Personal information
- Full name: Esme Thomas Lancelot Reed Haywood
- Born: 23 August 1900 East Preston, West Sussex, England
- Died: 8 January 1985 (aged 84) Fownhope, Herefordshire, England
- Batting: Right-handed
- Role: Batsman

Domestic team information
- 1925–1927: Somerset
- First-class debut: 13 June 1925 Somerset v Sussex
- Last First-class: 31 May 1927 Somerset v Middlesex

Career statistics
| Competition | First-class |
| Matches | 8 |
| Runs scored | 137 |
| Batting average | 8.56 |
| 100s/50s | –/– |
| Top score | 38 |
| Balls bowled | – |
| Wickets | – |
| Bowling average | – |
| 5 wickets in innings | – |
| 10 wickets in match | – |
| Best bowling | – |
| Catches/stumpings | 1/– |
- Source: CricketArchive, 9 February 2011

= Esme Haywood =

English cricketer

Esme Thomas Lancelot Reed Haywood (23 August 1900 - 8 January 1985) played first-class cricket for Somerset in 1925 and 1927. He was born at East Preston, Sussex and died at Fownhope, Herefordshire. He disliked his first name and was generally known as "Tom Haywood".

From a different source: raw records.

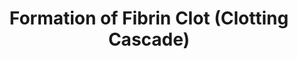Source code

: ---
annotations:
- type: Pathway Ontology
  value: coagulation cascade pathway
authors:
- MaintBot
- Khanspers
- Ariutta
- ReactomeTeam
- Anwesha
- Mkutmon
description: The formation of a fibrin clot at the site of an injury to the wall of
  a normal blood vessel is an essential part of the process to stop blood loss after
  vascular injury.  The reactions that lead to fibrin clot formation are commonly
  described as a cascade, in which the product of each step is an enzyme or cofactor
  needed for following reactions to proceed efficiently.  The entire clotting cascade
  can be divided into three portions, the extrinsic pathway, the intrinsic pathway,
  and the common pathway.  The extrinsic pathway begins with the release of tissue
  factor at the site of vascular injury and leads to the activation of factor X.  The
  intrinsic pathway provides an alternative mechanism for activation of factor X,
  starting from the activation of factor XII.  The common pathway consists of the
  steps linking the activation of factor X to the formation of a multimeric, cross-linked
  fibrin clot.  Each of these pathways includes not only a cascade of events that
  generate the catalytic activities needed for clot formation, but also numerous positive
  and negative regulatory events.  View original pathway at [http://www.reactome.org/PathwayBrowser/#DIAGRAM=140877
  Reactome].
last-edited: 2021-01-25
organisms:
- Homo sapiens
redirect_from:
- /index.php/Pathway:WP1818
- /instance/WP1818
schema-jsonld:
- '@context': https://schema.org/
  '@id': https://wikipathways.github.io/pathways/WP1818.html
  '@type': Dataset
  creator:
    '@type': Organization
    name: WikiPathways
  description: The formation of a fibrin clot at the site of an injury to the wall
    of a normal blood vessel is an essential part of the process to stop blood loss
    after vascular injury.  The reactions that lead to fibrin clot formation are commonly
    described as a cascade, in which the product of each step is an enzyme or cofactor
    needed for following reactions to proceed efficiently.  The entire clotting cascade
    can be divided into three portions, the extrinsic pathway, the intrinsic pathway,
    and the common pathway.  The extrinsic pathway begins with the release of tissue
    factor at the site of vascular injury and leads to the activation of factor X.  The
    intrinsic pathway provides an alternative mechanism for activation of factor X,
    starting from the activation of factor XII.  The common pathway consists of the
    steps linking the activation of factor X to the formation of a multimeric, cross-linked
    fibrin clot.  Each of these pathways includes not only a cascade of events that
    generate the catalytic activities needed for clot formation, but also numerous
    positive and negative regulatory events.  View original pathway at [http://www.reactome.org/PathwayBrowser/#DIAGRAM=140877
    Reactome].
  keywords:
  - (329-615)
  - multimer
  - acidic polypeptide
  - factor multimer
  - 'GAG '
  - 'PalmC-F3 '
  - F9(29-461)
  - 'GP1BB '
  - 'factor VIIa heavy chain '
  - Factor Xa inhibitors
  - 11xCbxE-PROS1
  - factor VIIIa with
  - factor VIIIa
  - 'C1QBP '
  - 'F12 T328K '
  - 'KLKB1(20-638) '
  - factor VIIIa:factor
  - kallikrein:alpha2-macroglobulin
  - 'dalteparin '
  - 'factor XI monomer '
  - 'F12 T328R (373-615) '
  - TFPI:TF:F7a:factor
  - '10xCbxE-F7(61-212) '
  - factor VIIa
  - 'KLKB1(391-638) '
  - 'FGG '
  - 'GP9 '
  - 'factor XIII A chain '
  - thrombin:thrombomodulin
  - Inactivated factor
  - Plasma kallikrein
  - F12 variant (20-328)
  - 'F8(392-759) R550G '
  - TF:F7
  - Extracellular
  - IIa):SERPIND1
  - 'PRTN3 '
  - 'FGB(31-491) '
  - 'PROC(212-461) '
  - 12xCbxE-3D-F9(47-461)
  - 'apixaban '
  - 'PF4V1(31-104) '
  - factor XI
  - (compounds):IIa
  - (peptide):IIa
  - thrombin
  - 'factor Va light chain '
  - Ca2+
  - Bradykinin
  - GAG
  - variant:A3-C1-C2
  - F8(356-372)
  - F8(582-640)
  - 'SERPING1 '
  - VIII
  - SERPINC1 activators
  - sequestered tissue
  - 'GP1BA '
  - 10xCbxE-F7(61-466):Ca2+
  - (compounds)
  - factor XII
  - kallikrein:kininogen:C1q binding protein tetramer
  - Platelet Factor 4
  - von Willibrand
  - PROCR(18-?):PRTN3:CD177
  - 'bivalirudin '
  - A1:A3-C1-C2
  - PROCR(18-?)
  - polypeptide
  - 'CD177 '
  - 'F8(392-759) R717W '
  - 'VWF(764-2813) '
  - Willebrand factor
  - factor XIII
  - factor XI:GPIb-IX-V
  - factor VIII
  - protein C:F2R
  - 'F2R '
  - factor Vi
  - 'factor VIIIa A2 polypeptide '
  - SERPING1
  - defective A2 domain
  - factor VIIIa A2
  - factor XIIa
  - fibrin multimer
  - FGA(20-35)
  - Factor VIII
  - GPIb-IX-V
  - FVIIIa:FIXa R384L
  - F8(392-759) A2
  - FVIIIa:FIXa:PROS1
  - thrombin:SERPINC1:SERPINC1 activators
  - 'PRCP '
  - '11xCbxE-PROS1 '
  - inhibitors
  - (peptide)
  - 'F8(392-759) R550H '
  - 'factor XIIIa A chain '
  - PROC(200-211)
  - factor XIII A chain
  - 'KNG1(390-644) '
  - factor XIIa:C1Inh
  - 'F5(29-334) '
  - inhibitors:IIa
  - F5(535-737)
  - '10xCbxE-F7(61-466) '
  - 'thrombin light chain '
  - '8xCbxE-3D-PROC(43-197) '
  - 'GP5 '
  - 'Ca2+ '
  - 'SERPINC1(426-464) '
  - inactivating
  - kininogen:C1q
  - '12xCbxE-3D-F9(47-191) '
  - factor Va
  - 'KLKB1(20-390) '
  - Factor IIa
  - factor V activation
  - XIa:GPIb:GPIX:GPV
  - SERPIND1
  - TFPI
  - 'F12 T328R(20-328) '
  - factor VIIIa B A3
  - PROCR(18-?):Activated protein C
  - 'factor Xa heavy chain '
  - 'factor Va heavy chain '
  - 'F13B '
  - factor XIII cleaved
  - SERPINC1:SERPINC1
  - 'SERPINA5 '
  - 'SERPIND1 '
  - activators
  - SERPINA5
  - SERPINA5:Activated
  - Activated protein
  - 'F5(29-534) '
  - activation peptide
  - 'factor XIa heavy chain '
  - F2R
  - fibrin multimer,
  - 'F8(392-759) R550C '
  - 'KNG1(19-380) '
  - 10xCbxE-F2(44-622)
  - defective A1 domain
  - KLKB1(20-638)
  - 'factor VIIIa A1 polypeptide '
  - FGB(31-44)
  - THBD
  - PalmC-F3
  - factor XIIIa
  - 'TFPI '
  - 'FGA '
  - 'factor XIIa heavy chain '
  - 'F12 T328R (329-615) '
  - F13B
  - 'F12 T328K (373-615) '
  - 'PROCR(18-?) '
  - (373-615)
  - 'SERPINE2 '
  - thrombin:cleaved
  - 'A2M '
  - F5(335-534)
  - factor X activation
  - 'factor X heavy chain '
  - factor X
  - Va:Xa
  - factor VIII:von
  - Protein C
  - 'F8(20-355) '
  - 'factor XIIa light chain '
  - Fibrinogen
  - complex
  - KNG:C1q binding
  - 'FGB '
  - crosslinked
  - protein C
  - fibrin monomer
  - KNG1(19-644)
  - protein tetramer
  - 'PROC(200-461) '
  - 'PROCR '
  - SERPINE2:GAG:activated thrombin (factor IIa)
  - factor Xa:Factor Xa
  - C:Protein S
  - 'SERPINC1(33-425) '
  - 'thrombin heavy chain '
  - factor V
  - 'F9(227-461) R384L '
  - factor
  - precursor
  - 'factor IXa heavy chain '
  - 'factor VIII light chain '
  - 'F12 T328K (329-615) '
  - PRTN3:CD177
  - prolylcarboxypeptidase dimer
  - 'F8(392-759) R717L '
  - tetramer
  - factor IXa
  - 'THBD '
  - 'PF4(32-101) '
  - activated thrombin
  - 'F8(392-759) N713I '
  - factor VIIIa A1
  - complexes
  - factor IX activation
  - TF:F7a
  - factor Xa
  - PROCR:Protein C
  - 'argatroban '
  - C1q binding protein
  - 'factor VIIIa A3 C1 C2 polypeptide '
  - SERPINE2:GAG
  - kallikrein:C1Inh
  - Activated protein C
  - PROCR
  - 'F12 T328K(20-328) '
  - 'factor XIa light chain '
  - 'SERPINC1 '
  - peptide
  - 'F8(20-391) S308L '
  - intermediate form
  - prekallikrein:kininogen:C1q binding protein tetramer
  - activated
  - SERPINC1
  - Va:Xa:Factor Xa
  - 'KNG1(19-644) '
  - domain variant
  - 'FGA(20-866) '
  - PROCR:Activated
  - 'F8(20-391) A303E '
  - 'factor VIII heavy chain '
  - (factor IIa)
  - NH4+
  - 'F8(373-581) '
  - binding protein
  - 'F12 T328R '
  - IXa
  - F12 variant
  - Zn2+
  - Xa
  - (factor
  - '11xCbxE-3D-F10(41-179) '
  - A2M tetramer
  - 10xCbxE-F2(44-327)
  license: CC0
  name: Formation of Fibrin Clot (Clotting Cascade)
seo: CreativeWork
title: Formation of Fibrin Clot (Clotting Cascade)
wpid: WP1818
---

Haywood was educated at Cheltenham College. As a cricketer, he was a right-handed middle-order batsman. He played for Somerset in seven first-class matches across the middle of the 1925 season, but achieved a degree of success only in the first two of them. In his debut match against Sussex at Horsham he scored 38 in the second innings, and this was to be his highest first-class score. Then in the following game at The Oval against Surrey, he made 14 and 36, though Somerset were trounced by a Surrey side that included three century-makers. Haywood reached double figures in only one further innings and he was no more successful when he returned for a single match for Somerset in 1927.